I made a class in python that splits a stream of code in tokens and advances token by token to work with them
import re
class Tokenizer:
def __init__(self, input_file):
self.in_file = input_file
self.tokens = []
self.current_token = None
self.next_token = None
self.line = 1
def split_tokens(self):
''' Create a list with all the tokens of the input file '''
self.tokens = re.findall("\w+|[{}()\[\].;,+\-*/&|<>=~\n]", self.in_file)
def __iter__(self):
for token in self.tokens:
if token != '\n':
yield token
else:
self.line += 1
def advance(self):
self.current_token = self.next_token
self.next_token = next(self.__iter__())
After initialization:
text = 'constructor SquareGame03 new()\n\
{let square=square;\n\
let direction=direction;\n\
return square;\n\
}'
t = Tokenizer(text)
t.split_tokens()
t.advance()
It seems to work if i print the tokens
print(t.current_token, t.next_token)
None constructor
but every other call of the advance method give those results:
t.advance()
print(t.current_token, t.next_token)
constructor constructor
t.advance()
print(t.current_token, t.next_token)
constructor constructor
So it's not advancing and i can't understand why.
In this case, .__iter__
is implemented as a generator function (instead of a generator iterator) which returns a generator iterator.
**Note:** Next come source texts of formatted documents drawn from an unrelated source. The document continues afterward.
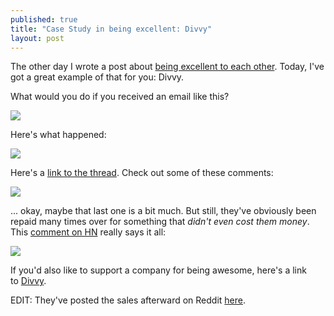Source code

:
 ```yaml
---
published: true
title: "Case Study in being excellent: Divvy"
layout: post
---
```


The other day I wrote a post about [being excellent to each other][2].
Today, I've got a great example of that for you: Divvy.

What would you do if you received an email like this?

![][3]

Here's what happened:

![][4]

Here's a [link to the thread][5]. Check out some of these comments:

![][6]

... okay, maybe that last one is a bit much. But still, they've obviously been
repaid many times over for something that _didn't even cost them money_. This
[comment on HN][7] really says it all:

![][8]

If you'd also like to support a company for being awesome, here's a link
to [Divvy][9].

EDIT: They've posted the sales afterward on Reddit [here][10].

   [1]: /
   [2]: http://blog.steveklabnik.com/being-excellent-to-each-other
   [3]: /images/divvy1.png
   [4]: /images/divvy2.png
   [5]: http://www.reddit.com/r/programming/comments/ckcbr/mizage_a_small_development_company_that_made/
   [6]: /images/divvy3.png
   [7]: http://news.ycombinator.com/item?id=1473770
   [8]: /images/divvy4.png
   [9]: http://www.mizage.com/divvy/
   [10]: http://www.reddit.com/r/programming/comments/cmmfg/hey_reddit_a_week_ago_someone_posted_about_divvy/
Every time Tokenizer.advance
is called, a new generator iterator is created and returned by .__iter__
. Instead, an iterator should be stored by a Tokenizer
object at the initialization stage for all subsequent usage.
For example:
import re
class Tokenizer:
def __init__(self, input_file):
self.in_file = input_file
self.tokens = []
self.current_token = None
self.next_token = None
self.line = 1
def split_tokens(self):
''' Create a list with all the tokens of the input file '''
self.tokens = re.findall("\w+|[{}()\[\].;,+\-*/&|<>=~\n]", self.in_file)
self.iterator = self.__iter__()
def __iter__(self):
for token in self.tokens:
if token != '\n':
yield token
else:
self.line += 1
def advance(self):
self.current_token = self.next_token
self.next_token = next(self.iterator)
Another minimal example that may explain:
def fib():
a = 0
b = 1
while True:
yield b
a, b = b, a + b
# 1, 1, 2, ...
fibs = fib()
next(fibs)
next(fibs)
next(fibs)
# 1, 1, 1, ...
next(fib())
next(fib())
next(fib())
By the way, I cannot see the reason to mixed the usage of a .__iter__
magic method and a separate .advance
method. It might introduce some confusion.